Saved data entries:
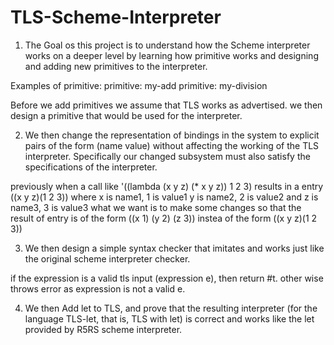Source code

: # TLS-Scheme-Interpreter

1) The Goal os this project is to understand how the Scheme interpreter works on a deeper level by learning how primitive works and designing and adding new primitives to the interpreter.

Examples of primitive:
primitive: my-add
primitive: my-division

Before we add primitives we assume that TLS works as advertised.
we then design a primitive that would be used for the interpreter.

2) We then change the representation of bindings in the system to explicit pairs of the form (name value) without affecting the working of the TLS interpreter. Specifically our changed subsystem must also satisfy the specifications of the interpreter.

previously when a call like '((lambda (x y z) (* x y z)) 1 2 3) results in a entry ((x y z)(1 2 3)) where x is name1, 1 is value1
y is name2, 2 is value2 and z is name3, 3 is value3
what we want is to make some changes so that the result of entry is of the form ((x 1) (y 2) (z 3)) instea of the form ((x y z)(1 2 3))

3) We then design a simple syntax checker that imitates and works just like the original scheme interpreter checker.

if the expression is a valid tls input (expression e), then return #t. other wise throws error as expression is not a valid e.

4) We then Add let to TLS, and prove that the resulting interpreter (for the language TLS-let, that is, TLS with let) is correct and works like the let provided by R5RS scheme interpreter.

§ WHAT TO WORK ON
Would you write out every record word for word, leaving no picture in?

§ RESULT BELOW
Source code

: # TLS-Scheme-Interpreter

1) The Goal os this project is to understand how the Scheme interpreter works on a deeper level by learning how primitive works and designing and adding new primitives to the interpreter.

Examples of primitive:
primitive: my-add
primitive: my-division

Before we add primitives we assume that TLS works as advertised.
we then design a primitive that would be used for the interpreter.

2) We then change the representation of bindings in the system to explicit pairs of the form (name value) without affecting the working of the TLS interpreter. Specifically our changed subsystem must also satisfy the specifications of the interpreter.

previously when a call like '((lambda (x y z) (* x y z)) 1 2 3) results in a entry ((x y z)(1 2 3)) where x is name1, 1 is value1
y is name2, 2 is value2 and z is name3, 3 is value3
what we want is to make some changes so that the result of entry is of the form ((x 1) (y 2) (z 3)) instea of the form ((x y z)(1 2 3))

3) We then design a simple syntax checker that imitates and works just like the original scheme interpreter checker.

if the expression is a valid tls input (expression e), then return #t. other wise throws error as expression is not a valid e.

4) We then Add let to TLS, and prove that the resulting interpreter (for the language TLS-let, that is, TLS with let) is correct and works like the let provided by R5RS scheme interpreter.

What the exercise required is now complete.